• [Exercise]: Determine how many lines in these records hold "Interpretazione". Only the number is wanted.

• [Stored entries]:
○ ○ ○ ○

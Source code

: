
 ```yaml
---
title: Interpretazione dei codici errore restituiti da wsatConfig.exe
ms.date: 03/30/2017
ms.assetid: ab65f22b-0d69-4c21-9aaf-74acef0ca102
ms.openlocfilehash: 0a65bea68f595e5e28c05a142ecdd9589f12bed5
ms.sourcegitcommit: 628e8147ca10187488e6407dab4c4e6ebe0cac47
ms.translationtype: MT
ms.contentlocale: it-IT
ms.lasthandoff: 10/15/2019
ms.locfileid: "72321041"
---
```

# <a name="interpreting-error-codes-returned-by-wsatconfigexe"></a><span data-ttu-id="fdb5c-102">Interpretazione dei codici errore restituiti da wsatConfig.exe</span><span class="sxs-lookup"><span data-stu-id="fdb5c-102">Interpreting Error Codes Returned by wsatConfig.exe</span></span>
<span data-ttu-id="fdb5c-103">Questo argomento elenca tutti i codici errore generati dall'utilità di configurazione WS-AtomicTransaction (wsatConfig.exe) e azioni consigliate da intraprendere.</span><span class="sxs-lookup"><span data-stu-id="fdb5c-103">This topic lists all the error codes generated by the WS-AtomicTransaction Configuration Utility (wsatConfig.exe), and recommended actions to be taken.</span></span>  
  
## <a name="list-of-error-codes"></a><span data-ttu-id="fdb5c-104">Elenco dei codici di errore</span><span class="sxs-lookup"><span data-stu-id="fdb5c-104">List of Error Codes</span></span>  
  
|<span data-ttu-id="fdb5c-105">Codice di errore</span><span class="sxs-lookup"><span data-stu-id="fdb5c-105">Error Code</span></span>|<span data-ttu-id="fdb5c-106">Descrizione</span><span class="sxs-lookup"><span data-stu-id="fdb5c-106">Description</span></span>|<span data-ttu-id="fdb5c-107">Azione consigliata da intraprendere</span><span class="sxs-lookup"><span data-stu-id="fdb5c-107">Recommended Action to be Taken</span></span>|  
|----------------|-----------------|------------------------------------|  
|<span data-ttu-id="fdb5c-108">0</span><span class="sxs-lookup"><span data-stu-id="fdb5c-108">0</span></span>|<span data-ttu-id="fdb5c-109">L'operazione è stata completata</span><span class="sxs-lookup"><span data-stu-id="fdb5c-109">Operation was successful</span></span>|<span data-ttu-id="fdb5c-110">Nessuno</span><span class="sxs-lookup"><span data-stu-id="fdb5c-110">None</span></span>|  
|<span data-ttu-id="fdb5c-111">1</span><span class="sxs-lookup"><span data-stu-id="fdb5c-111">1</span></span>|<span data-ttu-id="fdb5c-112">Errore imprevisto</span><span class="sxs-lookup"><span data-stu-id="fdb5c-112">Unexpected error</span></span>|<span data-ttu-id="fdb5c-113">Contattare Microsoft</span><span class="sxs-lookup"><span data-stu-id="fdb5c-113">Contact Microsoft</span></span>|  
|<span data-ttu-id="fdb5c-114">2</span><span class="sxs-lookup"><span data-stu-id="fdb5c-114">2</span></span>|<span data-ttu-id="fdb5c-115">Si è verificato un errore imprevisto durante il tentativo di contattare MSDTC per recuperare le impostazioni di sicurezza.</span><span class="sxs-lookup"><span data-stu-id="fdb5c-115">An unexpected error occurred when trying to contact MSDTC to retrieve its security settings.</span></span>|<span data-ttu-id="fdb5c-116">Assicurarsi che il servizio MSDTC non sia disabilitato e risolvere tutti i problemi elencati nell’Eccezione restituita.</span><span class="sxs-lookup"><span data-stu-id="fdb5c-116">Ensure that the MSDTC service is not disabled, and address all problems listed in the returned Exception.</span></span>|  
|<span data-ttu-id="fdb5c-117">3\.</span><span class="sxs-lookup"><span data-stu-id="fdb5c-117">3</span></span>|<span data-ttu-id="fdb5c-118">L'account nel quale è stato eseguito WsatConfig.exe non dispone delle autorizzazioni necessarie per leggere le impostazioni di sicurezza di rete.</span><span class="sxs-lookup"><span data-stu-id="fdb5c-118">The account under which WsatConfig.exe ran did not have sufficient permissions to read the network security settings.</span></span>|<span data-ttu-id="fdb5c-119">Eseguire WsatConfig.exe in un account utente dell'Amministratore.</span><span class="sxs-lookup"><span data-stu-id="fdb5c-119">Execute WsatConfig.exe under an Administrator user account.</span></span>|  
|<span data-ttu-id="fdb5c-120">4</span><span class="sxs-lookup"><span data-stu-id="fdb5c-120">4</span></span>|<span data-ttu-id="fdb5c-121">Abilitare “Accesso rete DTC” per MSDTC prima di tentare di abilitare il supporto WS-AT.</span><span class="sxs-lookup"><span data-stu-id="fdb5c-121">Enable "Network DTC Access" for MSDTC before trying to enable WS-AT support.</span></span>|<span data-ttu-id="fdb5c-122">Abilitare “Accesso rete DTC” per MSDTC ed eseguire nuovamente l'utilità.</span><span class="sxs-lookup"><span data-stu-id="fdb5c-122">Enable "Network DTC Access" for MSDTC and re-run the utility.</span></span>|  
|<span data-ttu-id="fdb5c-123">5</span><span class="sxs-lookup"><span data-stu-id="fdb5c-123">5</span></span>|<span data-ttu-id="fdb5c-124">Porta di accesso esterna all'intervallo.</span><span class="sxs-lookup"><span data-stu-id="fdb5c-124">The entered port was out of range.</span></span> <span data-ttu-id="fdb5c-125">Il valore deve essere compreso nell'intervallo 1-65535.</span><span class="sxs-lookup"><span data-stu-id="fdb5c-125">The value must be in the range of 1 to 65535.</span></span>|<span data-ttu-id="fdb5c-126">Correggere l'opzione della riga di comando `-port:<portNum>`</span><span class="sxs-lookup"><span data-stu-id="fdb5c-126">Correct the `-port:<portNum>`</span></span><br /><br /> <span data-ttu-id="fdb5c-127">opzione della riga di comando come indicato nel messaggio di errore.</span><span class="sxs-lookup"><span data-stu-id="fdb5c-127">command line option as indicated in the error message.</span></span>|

○ ○ ○ ○

• [Answer]: 2